2 - I concili di Piacenza e di Clermont

 

                Nel marzo 1095, Urbano II presiedette il concilio di Piacenza, presenti i vescovi d'I­talia, Francia e Germania, la contessa Matilde, l'impe­ratrice  Prassede, legati di Spagna e dell'imperatore  d'O­riente Alessio Comneno.

                Questo concilio si occupò, in particolare, dello scisma imperiale e af­frontò il pro­blema del valore delle  ordinazioni compiute dagli scismatici, un pro­blema contro­verso tra i canonisti: alcuni sostenevano la nullità delle ordinazioni; altri ac­cetta­vano la teoria della 'dispensa' avanzata da Bernoldo di Costanza ed esposta dal grande canoni­sta Ivo di Chartres. Secondo questa teoria ci sono due sorta di di­sposizioni: le prime sono eterne e immutabili; le altre sono contingenti e quindi suscettibili di modifica. Il concilio  si orientò per la teoria cano­nica della dispensa, mantenendosi su di un piano pratico. Questa teoria che concedeva alla S. Sede la facoltà di applicare o sospendere le leggi contingenti, rese un grosso ser­vizio a Urbano II.

                Urbano II, mentre stava presiedendo il concilio di Piacenza, fu chiamato in aiuto dall'imperatore  Alessio I Comneno (1081-1118) di Costantinopoli,  poiché i Greci erano minacciati dai Saraceni stanziati nell'Asia Minore. Il papa aderì all'invito  e pre­dicò la crociata, toccando la sensibilità  delle folle con l’immagine  delle torture subite dai poveri, ai quali  i “barbari” vogliono strappare quel denaro che non possiedono.

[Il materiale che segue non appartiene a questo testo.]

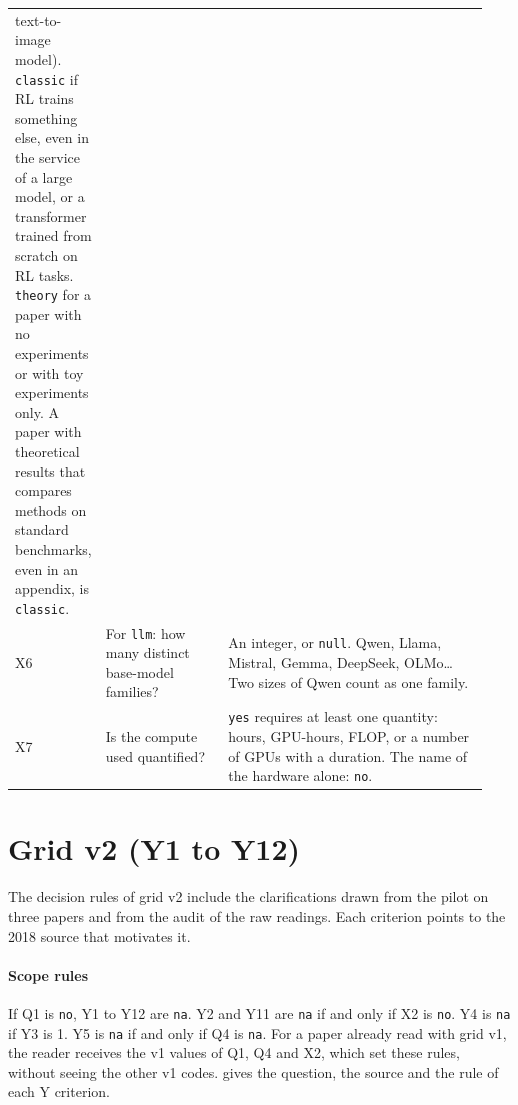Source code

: \begin{small}
\begin{longtable}{@{}p{0.07\linewidth}>{\raggedright\arraybackslash}p{0.27\linewidth}>{\raggedright\arraybackslash}p{0.6\linewidth}@{}}
  text-to-image model). \texttt{classic} if RL trains something else, even in the service of a large
  model, or a transformer trained from scratch on RL tasks. \texttt{theory} for a paper with no
  experiments or with toy experiments only. A paper with theoretical results that compares methods on
  standard benchmarks, even in an appendix, is \texttt{classic}. \\
X6 & For \texttt{llm}: how many distinct base-model families? & An integer, or \texttt{null}. Qwen,
  Llama, Mistral, Gemma, DeepSeek, OLMo\dots{} Two sizes of Qwen count as one family. \\
X7 & Is the compute used quantified? & \texttt{yes} requires at least one quantity: hours, GPU-hours,
  FLOP, or a number of GPUs with a duration. The name of the hardware alone: \texttt{no}. \\
\end{longtable}
\end{small}

\section{Grid v2 (Y1 to Y12)}
\label{sec:a-y}

The decision rules of grid v2 include the clarifications drawn from the pilot on three papers and
from the audit of the raw readings. Each criterion points to the 2018 source that motivates it.

\paragraph{Scope rules} If Q1 is \texttt{no}, Y1 to Y12 are \texttt{na}. Y2 and Y11 are \texttt{na}
if and only if X2 is \texttt{no}. Y4 is \texttt{na} if Y3 is 1. Y5 is \texttt{na} if and only if Q4
is \texttt{na}. For a paper already read with grid v1, the reader receives the v1 values of Q1, Q4
and X2, which set these rules, without seeing the other v1 codes.  gives the
question, the source and the rule of each Y criterion.

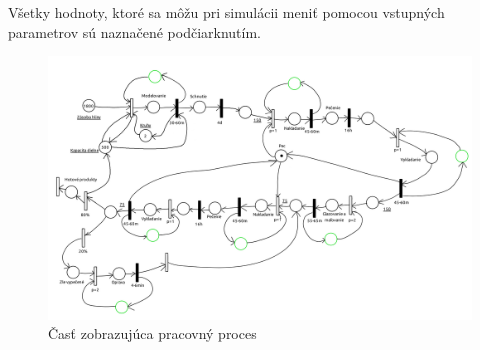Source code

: \documentclass[11pt,a4paper]{article}
\begin{document}
Všetky hodnoty, ktoré sa môžu pri simulácii meniť pomocou vstupných parametrov sú naznačené podčiarknutím.
\begin{landscape}
\begin{figure}
    \centering
    \includegraphics[scale=0.8]{ims_pracovny_cyklus.png}
    \caption{Časť zobrazujúca pracovný proces}
    \label{fig:petri_net_work_process}
\end{figure}
\end{landscape}
\end{document}

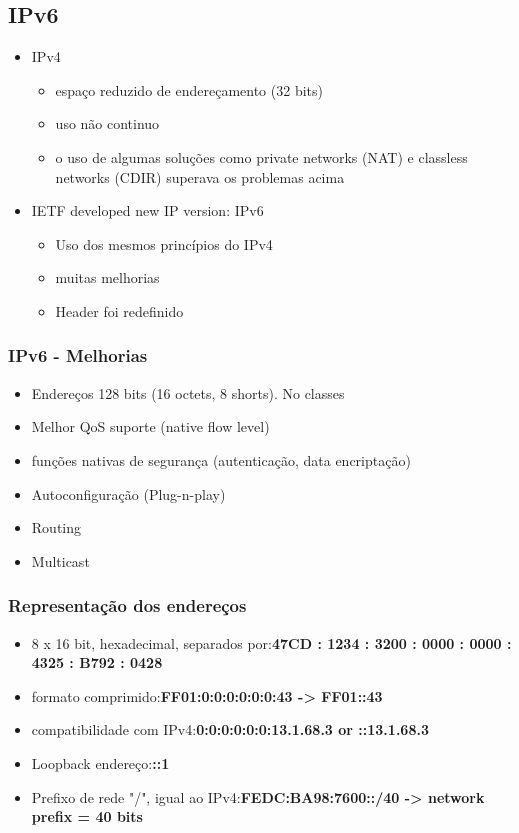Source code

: \documentclass[../resumosRCOM.tex]{subfiles}
\begin{document}
\subsection{IPv6}
\begin{itemize}
    \item IPv4
    \begin{itemize}
        \item espaço reduzido de endereçamento (32 bits)
        \item uso não continuo
        \item o uso de algumas soluções como private networks (NAT) e classless networks (CDIR) superava os problemas acima
    \end{itemize}
    \item IETF developed new IP version: IPv6
    \begin{itemize}
        \item Uso dos mesmos princípios do IPv4
        \item muitas melhorias
        \item Header foi redefinido
    \end{itemize}
\end{itemize}

\subsubsection{IPv6 - Melhorias}
\begin{itemize}
    \item Endereços 128 bits (16 octets, 8 shorts). No classes
    \item Melhor QoS suporte (native flow level)
    \item funções nativas de segurança (autenticação, data encriptação)
    \item Autoconfiguração (Plug-n-play)
    \item Routing
    \item Multicast
\end{itemize}

\subsubsection{Representação dos endereços}
\begin{itemize}
    \item 8 x 16 bit, hexadecimal, separados por:\newline \textbf{47CD : 1234 : 3200 : 0000 : 0000 : 4325 : B792 : 0428}
    \item formato comprimido:\newline \textbf{FF01:0:0:0:0:0:0:43 -> FF01::43}
    \item compatibilidade com IPv4:\newline \textbf{0:0:0:0:0:0:13.1.68.3 or ::13.1.68.3}
    \item Loopback endereço:\newline \textbf{::1}
    \item Prefixo de rede "/", igual ao IPv4:\newline \textbf{FEDC:BA98:7600::/40 -> network prefix = 40 bits}
\end{itemize}
\end{document}
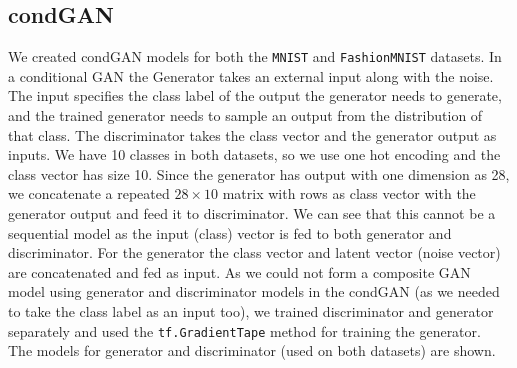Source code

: \documentclass[conference]{IEEEtran}
\begin{document}
\subsection{condGAN}
We created condGAN models for both the \texttt{MNIST} and \texttt{FashionMNIST} datasets. In a conditional GAN the Generator takes an external input along with the noise. The input specifies the class label of the output the generator needs to generate, and the trained generator needs to sample an output from the distribution of that class. The discriminator takes the class vector and the generator output as inputs. We have 10 classes in both datasets, so we use one hot encoding and the class vector has size 10. Since the generator has output with one dimension as 28, we concatenate a repeated $28\times 10$ matrix with rows as class vector with the generator output and feed it to discriminator. We can see that this cannot be a sequential model as the input (class) vector is fed to both generator and discriminator. For the generator the class vector and latent vector (noise vector) are concatenated and fed as input. As we could not form a composite GAN model using generator and discriminator models in the condGAN (as we needed to take the class label as an input too), we trained discriminator and generator separately and used the \texttt{tf.GradientTape} method for training the generator.\\
The models for generator and discriminator (used on both datasets) are shown.
\end{document}
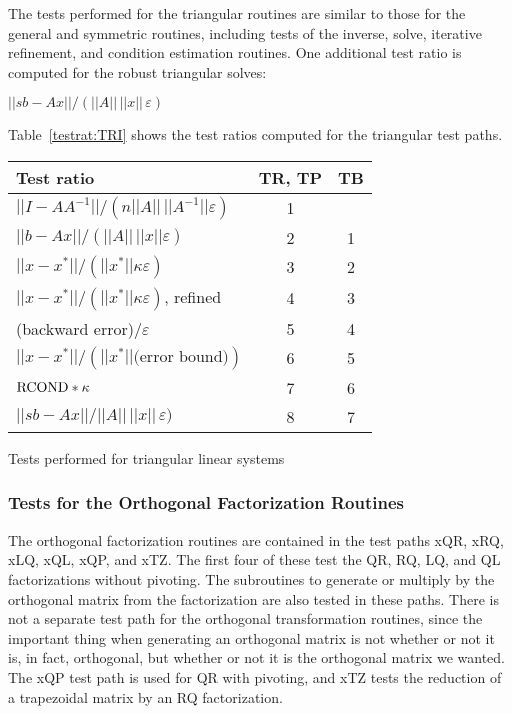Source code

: The tests performed for the triangular routines are similar to those
for the general and symmetric routines, including tests of the 
inverse, solve, iterative refinement, and condition estimation routines.
One additional test ratio is computed for the robust triangular solves:
\begin{list}{}{}
\item $ || sb - Ax || / ( || A || \, || x || \, \varepsilon ) $
\end{list}
Table~\ref{testrat:TRI} shows the test ratios computed for the triangular
test paths.

\TS
\begin{tabular}{|l||c|c|} \hline
Test ratio & TR, TP & TB \\ \hline
$ || I - A A^{-1} || / ( n || A || \, || A^{-1} || \varepsilon )$ & 1 &    \\
$ || b - A x || / ( || A || \, || x || \varepsilon) $ & 2 & 1 \\
$ || x - x^* || / ( || x^* || \kappa \varepsilon ) $  & 3 & 2 \\
$ || x - x^* || / ( || x^* || \kappa \varepsilon )$, refined & 4 & 3 \\
(backward error)$ / \varepsilon $                     & 5 & 4 \\
$ || x - x^* || / ( || x^* || \mbox{(error bound)} ) $ & 6 & 5 \\
$ {\rm RCOND} * \kappa $                              & 7 & 6 \\
$ || s b - A x || / || A || \, || x || \, \varepsilon) $ & 8 & 7 \\ \hline
\end{tabular}
\caption{Tests performed for triangular linear systems}
\label{testrat:TRI}
\TE
\clearpage

\subsubsection{Tests for the Orthogonal Factorization Routines}
\dent
The orthogonal factorization routines are contained in the test paths
xQR, xRQ, xLQ, xQL, xQP, and xTZ.
The first four of these test the QR, RQ, LQ, and QL factorizations
without pivoting.
The subroutines to generate or multiply by the orthogonal matrix
from the factorization are also tested in these paths.
There is not a separate test path for the orthogonal transformation
routines, since the important thing when generating an orthogonal matrix
is not whether or not it is, in fact, orthogonal, but whether or not
it is the orthogonal matrix we wanted.
The xQP test path is used for QR with pivoting, and xTZ tests the
reduction of a trapezoidal matrix by an RQ factorization.

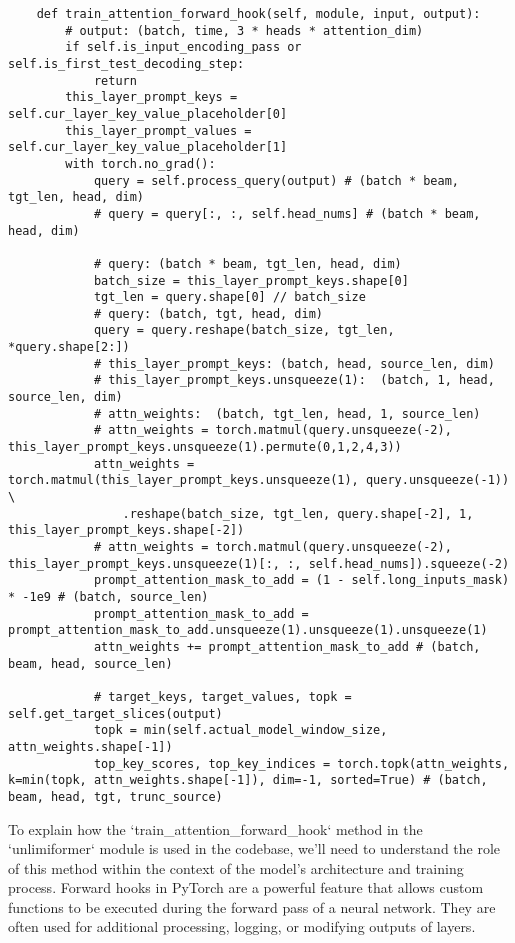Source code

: \documentclass[12pt]{article}
\begin{document}
\begin{lstlisting}
    def train_attention_forward_hook(self, module, input, output):
        # output: (batch, time, 3 * heads * attention_dim)
        if self.is_input_encoding_pass or self.is_first_test_decoding_step:
            return
        this_layer_prompt_keys = self.cur_layer_key_value_placeholder[0]
        this_layer_prompt_values = self.cur_layer_key_value_placeholder[1]
        with torch.no_grad():
            query = self.process_query(output) # (batch * beam, tgt_len, head, dim)
            # query = query[:, :, self.head_nums] # (batch * beam, head, dim)
            
            # query: (batch * beam, tgt_len, head, dim)
            batch_size = this_layer_prompt_keys.shape[0]
            tgt_len = query.shape[0] // batch_size
            # query: (batch, tgt, head, dim)
            query = query.reshape(batch_size, tgt_len, *query.shape[2:])
            # this_layer_prompt_keys: (batch, head, source_len, dim)
            # this_layer_prompt_keys.unsqueeze(1):  (batch, 1, head, source_len, dim)
            # attn_weights:  (batch, tgt_len, head, 1, source_len)
            # attn_weights = torch.matmul(query.unsqueeze(-2), this_layer_prompt_keys.unsqueeze(1).permute(0,1,2,4,3))
            attn_weights = torch.matmul(this_layer_prompt_keys.unsqueeze(1), query.unsqueeze(-1)) \
                .reshape(batch_size, tgt_len, query.shape[-2], 1, this_layer_prompt_keys.shape[-2])
            # attn_weights = torch.matmul(query.unsqueeze(-2), this_layer_prompt_keys.unsqueeze(1)[:, :, self.head_nums]).squeeze(-2) 
            prompt_attention_mask_to_add = (1 - self.long_inputs_mask) * -1e9 # (batch, source_len)
            prompt_attention_mask_to_add = prompt_attention_mask_to_add.unsqueeze(1).unsqueeze(1).unsqueeze(1)
            attn_weights += prompt_attention_mask_to_add # (batch, beam, head, source_len)

            # target_keys, target_values, topk = self.get_target_slices(output)
            topk = min(self.actual_model_window_size, attn_weights.shape[-1])
            top_key_scores, top_key_indices = torch.topk(attn_weights, k=min(topk, attn_weights.shape[-1]), dim=-1, sorted=True) # (batch, beam, head, tgt, trunc_source)

\end{lstlisting}

To explain how the `train\_attention\_forward\_hook` method in the
`unlimiformer` module is used in the codebase, we'll need to understand the
role of this method within the context of the model's architecture and training
process. Forward hooks in PyTorch are a powerful feature that allows custom
functions to be executed during the forward pass of a neural network. They are
often used for additional processing, logging, or modifying outputs of layers.
\end{document}
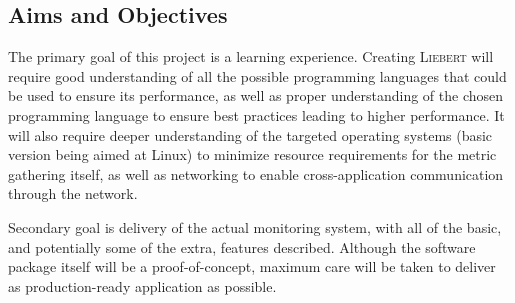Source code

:     \subsection{Aims and Objectives}
        The primary goal of this project is a learning experience. Creating \textsc{Liebert} will require good understanding of all the possible programming languages that could be used to ensure its performance, as well as proper understanding of the chosen programming language to ensure best practices leading to higher performance. It will also require deeper understanding of the targeted operating systems (basic version being aimed at Linux) to minimize resource requirements for the metric gathering itself, as well as networking to enable cross-application communication through the network.
            
        Secondary goal is delivery of the actual monitoring system, with all of the basic, and potentially some of the extra, features described. Although the software package itself will be a proof-of-concept, maximum care will be taken to deliver as production-ready application as possible.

                 Da Piacenza Urbano II passò in Francia dove indisse un nuovo concilio  a Clermont, aperto il 27 novem­bre 1095.

                Quivi rin­novò la proi­bizione dell'investitura laica, aggiungendo il divieto del giuramento feu­dale, che gli ecclesiastici fino ad al­lora avevano prestato ai laici (can. 17). Ciò toccò il vertice della ten­sione tra gre­goriani e partito impe­riale, lotta che -come si ricorderà- era iniziata con Niccolò II e che era divenuta aperta con Gregorio VII, provocando la scesa in campo di Enrico IV e dell'Impero: uno scon­tro che terminerà con il concordato di Worms (1122).

                Nello  stesso Concilio  di Clermont emanò il decreto sulla "tregua di Dio", cioè la proibizione  di far guerra in determinati tempi e predicò la crociata, invitando i cri­stiani a in­traprendere l'iter Iherosolimitanum per liberare la città santa dalla ser­vitù dei nemici della fede.

                L'insediamento dei Turchi Selgiucidi,  al posto degli Arabi, in Palestina aveva peggiorato la si­tuazione dei pellegrini cristiani, che ora subivano anche molestie. Dall'Europa si cominciarono allora ad orga­nizzare numerosi pellegrinaggi armati e si pensò a una spedizione che sottraesse questi luoghi agli infe­deli, anche perché in Europa -a motivo delle incursioni dei Saraceni, degli Unni e dei Vichinghi- si era or­mai formata una classe di milites a cavallo il cui ardore combat­tivo dalla Chiesa era stato indirizzato verso fini religiosi.

 

3 - La prima crociata

 

                Alla crociata, predicata dal papa e dai suoi delegati, in parti­colare da Ademaro vescovo di Le Puy, aderì -proprio perché fu non una guerra santa, ma una forma originale  di pellegri­naggio-  tutta l'Europa. Al grido di "Deus lo volt", i crociati posero sulla propria veste una croce di panno, simbolo del voto che si doveva sciogliere  a Gerusalemme e a cui era connessa un'indulgenza di remis­sione dei pec­cati.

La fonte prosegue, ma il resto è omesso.